Cette biographie n’a en outre rien d’une hagiographie, même si Sutin éprouve une évidente sympathie pour son sujet. Si le personnage de Dick est le plus souvent attachant, avec son humour, sa générosité, son talent d’inventeur, sa passion, sa fragilité quelque peu puérile aussi, finalement attendrissante, il n’en a pas moins quelques côtés sombres : mauvais père, mauvais époux, parfois violent, aux sautes d’humeur incontrôlables, éventuellement dangereux pour lui et pour les autres, sans doute invivable au jour le jour (on est nécessairement pris d’une certaine compassion pour ses cinq épouses et ses autres amours passionnées), et puis mystificateur, donc… L’homme a préparé sa légende, et il en est conscient, ainsi dans cette lettre à Russel Galen datant de février 1981 : « Il est également clair que [avec Siva,] j’ai fait savoir au monde que j’avais traversé, durant la décennie écoulée, une mauvaise passe qui a duré plusieurs années. Mes futurs biographes s’apercevront que je leur ai mâché le boulot.
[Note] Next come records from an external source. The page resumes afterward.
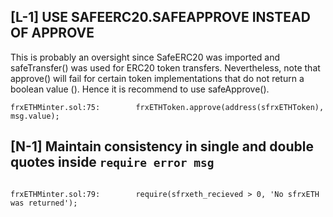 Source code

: ## [L-1] USE SAFEERC20.SAFEAPPROVE INSTEAD OF APPROVE
This is probably an oversight since SafeERC20 was imported and safeTransfer() was used for ERC20 token transfers. Nevertheless, note that approve() will fail for certain token implementations that do not return a boolean value (). Hence it is recommend to use safeApprove().
```solidity
frxETHMinter.sol:75:        frxETHToken.approve(address(sfrxETHToken), msg.value);
```

## [N-1] Maintain consistency in single and double quotes inside `require error msg`
```solidity

frxETHMinter.sol:79:        require(sfrxeth_recieved > 0, 'No sfrxETH was returned');
``` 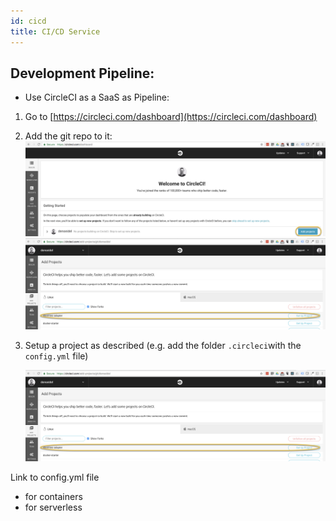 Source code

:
 ```yaml
---
id: cicd
title: CI/CD Service
---
```


## Development Pipeline:

* Use CircleCI as a SaaS as Pipeline:

1. Go to [https://circleci.com/dashboard](https://circleci.com/dashboard)
2. Add the git repo to it:![](/img/add-git-repo-to-circleci.png)![](/img/add-git-repo-to-circleci-2.png)
3. Setup a project as described \(e.g. add the folder `.circleci`with the `config.yml` file\)  

   ![](/img/setup-circleci-project.png)

Link to config.yml file 

* for containers
* for serverless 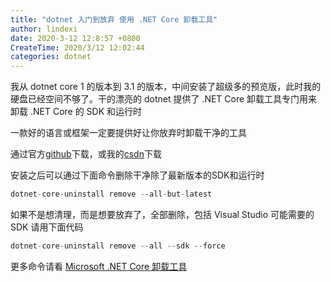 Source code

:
 ```yaml
---
title: "dotnet 入门到放弃 使用 .NET Core 卸载工具"
author: lindexi
date: 2020-3-12 12:8:57 +0800
CreateTime: 2020/3/12 12:02:44
categories: dotnet
---
```


我从 dotnet core 1 的版本到 3.1 的版本，中间安装了超级多的预览版，此时我的硬盘已经空间不够了。干的漂亮的 dotnet 提供了 .NET Core 卸载工具专门用来卸载 .NET Core 的 SDK 和运行时

<!--more-->


<!-- CreateTime:2020/3/12 12:02:44 -->

<!-- 发布 -->

一款好的语言或框架一定要提供好让你放弃时卸载干净的工具

通过官方[github](https://github.com/dotnet/cli-lab/releases/download/1.0.115603/dotnet-core-uninstall-1.0.115603.msi)下载，或我的[csdn](https://download.csdn.net/download/lindexi_gd/12243595)下载

安装之后可以通过下面命令删除干净除了最新版本的SDK和运行时

```csharp
dotnet-core-uninstall remove --all-but-latest
```

如果不是想清理，而是想要放弃了，全部删除，包括 Visual Studio 可能需要的 SDK 请用下面代码

```csharp
dotnet-core-uninstall remove --all --sdk --force
```

更多命令请看 [Microsoft .NET Core 卸载工具](https://docs.microsoft.com/zh-cn/dotnet/core/additional-tools/uninstall-tool?tabs=windows )

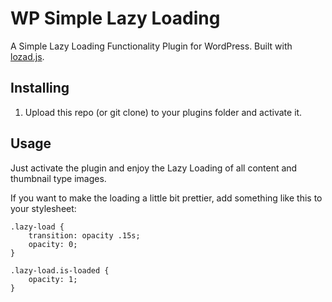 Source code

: WP Simple Lazy Loading
===============

A Simple Lazy Loading Functionality Plugin for WordPress. Built with [lozad.js][lozad.js]. 

## Installing

1. Upload this repo (or git clone) to your plugins folder and activate it.

## Usage

Just activate the plugin and enjoy the Lazy Loading of all content and thumbnail type images.

If you want to make the loading a little bit prettier, add something like this to your stylesheet:

```
.lazy-load {
    transition: opacity .15s;
    opacity: 0;
}

.lazy-load.is-loaded {
    opacity: 1;
}
```

[lozad.js]: https://github.com/ApoorvSaxena/lozad.js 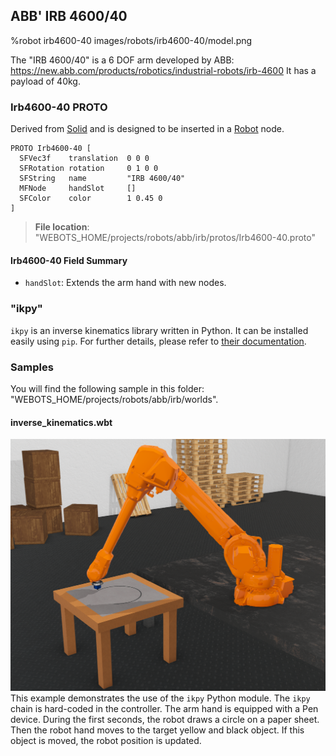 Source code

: ## ABB' IRB 4600/40

%robot irb4600-40 images/robots/irb4600-40/model.png

The "IRB 4600/40" is a 6 DOF arm developed by ABB: https://new.abb.com/products/robotics/industrial-robots/irb-4600
It has a payload of 40kg.

### Irb4600-40 PROTO

Derived from [Solid](../reference/solid.md) and is designed to be inserted in a [Robot](../reference/robot.md) node.

```
PROTO Irb4600-40 [
  SFVec3f    translation  0 0 0
  SFRotation rotation     0 1 0 0
  SFString   name         "IRB 4600/40"
  MFNode     handSlot     []
  SFColor    color        1 0.45 0
]
```

> **File location**: "WEBOTS\_HOME/projects/robots/abb/irb/protos/Irb4600-40.proto"

#### Irb4600-40 Field Summary

- `handSlot`: Extends the arm hand with new nodes.

### "ikpy"

`ikpy` is an inverse kinematics library written in Python.
It can be installed easily using `pip`.
For further details, please refer to [their documentation](https://github.com/Phylliade/ikpy).

### Samples

You will find the following sample in this folder: "WEBOTS\_HOME/projects/robots/abb/irb/worlds".

#### inverse\_kinematics.wbt

![inverse_kinematics.wbt.png](images/robots/irb4600-40/inverse_kinematics.wbt.png) This example demonstrates the use of the `ikpy` Python module.
The `ikpy` chain is hard-coded in the controller.
The arm hand is equipped with a Pen device.
During the first seconds, the robot draws a circle on a paper sheet.
Then the robot hand moves to the target yellow and black object.
If this object is moved, the robot position is updated.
Ma vie est un livre ouvert, et ce livre, c’est moi qui l’ai écrit. » Mouais…
Lawrence Sutin, dont le boulot n’a finalement pas été si mâché que ça, bien au contraire, nous livre ainsi une étude remarquable, rare et d’autant plus précieuse, de la vie et de l’œuvre d’un authentique génie. Une véritable référence, un ouvrage chaudement recommandé (pour ne pas dire indispensable…) à quiconque s’intéresse à l’auteur du Maître du haut château, du Dieu venu du Centaure, d’Ubik, de Substance Mort et de Siva, pour ne citer que ses plus grandes réussites.